(Saved entries)
※
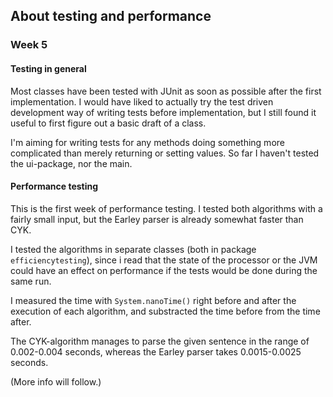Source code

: ## About testing and performance

### Week 5

#### Testing in general

Most classes have been tested with JUnit as soon as possible after the first implementation. I would have liked to actually try the test driven development way of writing tests before implementation, but I still found it useful to first figure out a basic draft of a class.

I'm aiming for writing tests for any methods doing something more complicated than merely returning or setting values. So far I haven't tested the ui-package, nor the main.


#### Performance testing

This is the first week of performance testing. I tested both algorithms with a fairly small input, but the Earley parser is already somewhat faster than CYK.

I tested the algorithms in separate classes (both in package `efficiencytesting`), since i read that the state of the processor or the JVM could have an effect on performance if the tests would be done during the same run.

I measured the time with `System.nanoTime()` right before and after the execution of each algorithm, and substracted the time before from the time after.

The CYK-algorithm manages to parse the given sentence in the range of 0.002-0.004 seconds, whereas the Earley parser takes 0.0015-0.0025 seconds.

(More info will follow.)
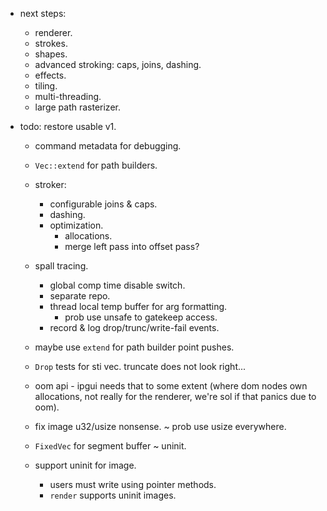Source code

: 
- next steps:
    - renderer.
    - strokes.
    - shapes.
    - advanced stroking: caps, joins, dashing.
    - effects.
    - tiling.
    - multi-threading.
    - large path rasterizer.



- todo: restore usable v1.
    - command metadata for debugging.

    - `Vec::extend` for path builders.

    - stroker:
        - configurable joins & caps.
        - dashing.
        - optimization.
            - allocations.
            - merge left pass into offset pass?

    - spall tracing.
        - global comp time disable switch.
        - separate repo.
        - thread local temp buffer for arg formatting.
            - prob use unsafe to gatekeep access.
        - record & log drop/trunc/write-fail events.

    - maybe use `extend` for path builder point pushes.
    - `Drop` tests for sti vec. truncate does not look right...
    - oom api - ipgui needs that to some extent (where dom nodes own allocations,
      not really for the renderer, we're sol if that panics due to oom).

    - fix image u32/usize nonsense. ~ prob use usize everywhere.
    - `FixedVec` for segment buffer ~ uninit.

    - support uninit for image.
        - users must write using pointer methods.
        - `render` supports uninit images.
※
> What this task involves: Using the entries above, reproduce word for word only the lines from the one that contains "(More info will follow.)" to the one that contains "- fix image", both ends included, and drop every picture.

> Result:
(More info will follow.)
Source code

: 
- next steps:
    - renderer.
    - strokes.
    - shapes.
    - advanced stroking: caps, joins, dashing.
    - effects.
    - tiling.
    - multi-threading.
    - large path rasterizer.



- todo: restore usable v1.
    - command metadata for debugging.

    - `Vec::extend` for path builders.

    - stroker:
        - configurable joins & caps.
        - dashing.
        - optimization.
            - allocations.
            - merge left pass into offset pass?

    - spall tracing.
        - global comp time disable switch.
        - separate repo.
        - thread local temp buffer for arg formatting.
            - prob use unsafe to gatekeep access.
        - record & log drop/trunc/write-fail events.

    - maybe use `extend` for path builder point pushes.
    - `Drop` tests for sti vec. truncate does not look right...
    - oom api - ipgui needs that to some extent (where dom nodes own allocations,
      not really for the renderer, we're sol if that panics due to oom).

    - fix image u32/usize nonsense. ~ prob use usize everywhere.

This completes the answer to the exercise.